YOUR GOAL:
Type out the whole listing again exactly, pictures omitted.

EXTRACTED DATA:
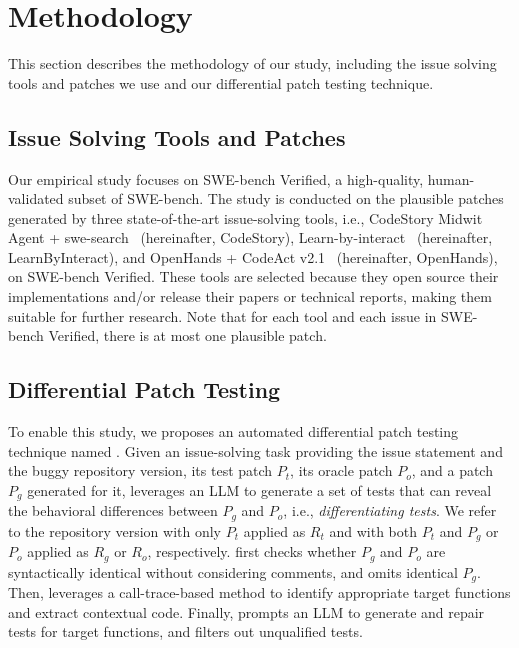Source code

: \section{Methodology}
This section describes the methodology of our study, including the issue solving tools and patches we use and our differential patch testing technique.

%

\subsection{Issue Solving Tools and Patches}
Our empirical study focuses on SWE-bench Verified, a high-quality, human-validated subset of SWE-bench.
The study is conducted on the plausible patches generated by three state-of-the-art issue-solving tools, i.e., CodeStory Midwit Agent + swe-search~\cite{codestory} (hereinafter, CodeStory), Learn-by-interact~\cite{su2025learn} (hereinafter, LearnByInteract), and OpenHands + CodeAct v2.1~\cite{wang2024openhands} (hereinafter, OpenHands), on SWE-bench Verified.
These tools are selected because they open source their implementations and/or release their papers or technical reports, making them suitable for further research.
Note that for each tool and each issue in SWE-bench Verified, there is at most one plausible patch.

\subsection{Differential Patch Testing}
To enable this study, we proposes an automated differential patch testing technique named \appname.
Given an issue-solving task providing the issue statement and the buggy repository version, its test patch $P_t$, its oracle patch $P_o$, and a patch $P_g$ generated for it, \appname leverages an LLM to generate a set of tests that can reveal the behavioral differences between $P_g$ and $P_o$, i.e., \emph{differentiating tests}.
We refer to the repository version with only $P_t$ applied as $R_t$ and with both $P_t$ and $P_g$ or $P_o$ applied as $R_g$ or $R_o$, respectively.
\appname first checks whether $P_g$ and $P_o$ are syntactically identical without considering comments, and omits identical $P_g$.
Then, \appname leverages a call-trace-based method to identify appropriate target functions and extract contextual code.
Finally, \appname prompts an LLM to generate and repair tests for target functions, and filters out unqualified tests.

EXERCISE RESULT:
Source code

: \section{Methodology}
This section describes the methodology of our study, including the issue solving tools and patches we use and our differential patch testing technique.

%

\subsection{Issue Solving Tools and Patches}
Our empirical study focuses on SWE-bench Verified, a high-quality, human-validated subset of SWE-bench.
The study is conducted on the plausible patches generated by three state-of-the-art issue-solving tools, i.e., CodeStory Midwit Agent + swe-search~\cite{codestory} (hereinafter, CodeStory), Learn-by-interact~\cite{su2025learn} (hereinafter, LearnByInteract), and OpenHands + CodeAct v2.1~\cite{wang2024openhands} (hereinafter, OpenHands), on SWE-bench Verified.
These tools are selected because they open source their implementations and/or release their papers or technical reports, making them suitable for further research.
Note that for each tool and each issue in SWE-bench Verified, there is at most one plausible patch.

\subsection{Differential Patch Testing}
To enable this study, we proposes an automated differential patch testing technique named \appname.
Given an issue-solving task providing the issue statement and the buggy repository version, its test patch $P_t$, its oracle patch $P_o$, and a patch $P_g$ generated for it, \appname leverages an LLM to generate a set of tests that can reveal the behavioral differences between $P_g$ and $P_o$, i.e., \emph{differentiating tests}.
We refer to the repository version with only $P_t$ applied as $R_t$ and with both $P_t$ and $P_g$ or $P_o$ applied as $R_g$ or $R_o$, respectively.
\appname first checks whether $P_g$ and $P_o$ are syntactically identical without considering comments, and omits identical $P_g$.
Then, \appname leverages a call-trace-based method to identify appropriate target functions and extract contextual code.
Finally, \appname prompts an LLM to generate and repair tests for target functions, and filters out unqualified tests.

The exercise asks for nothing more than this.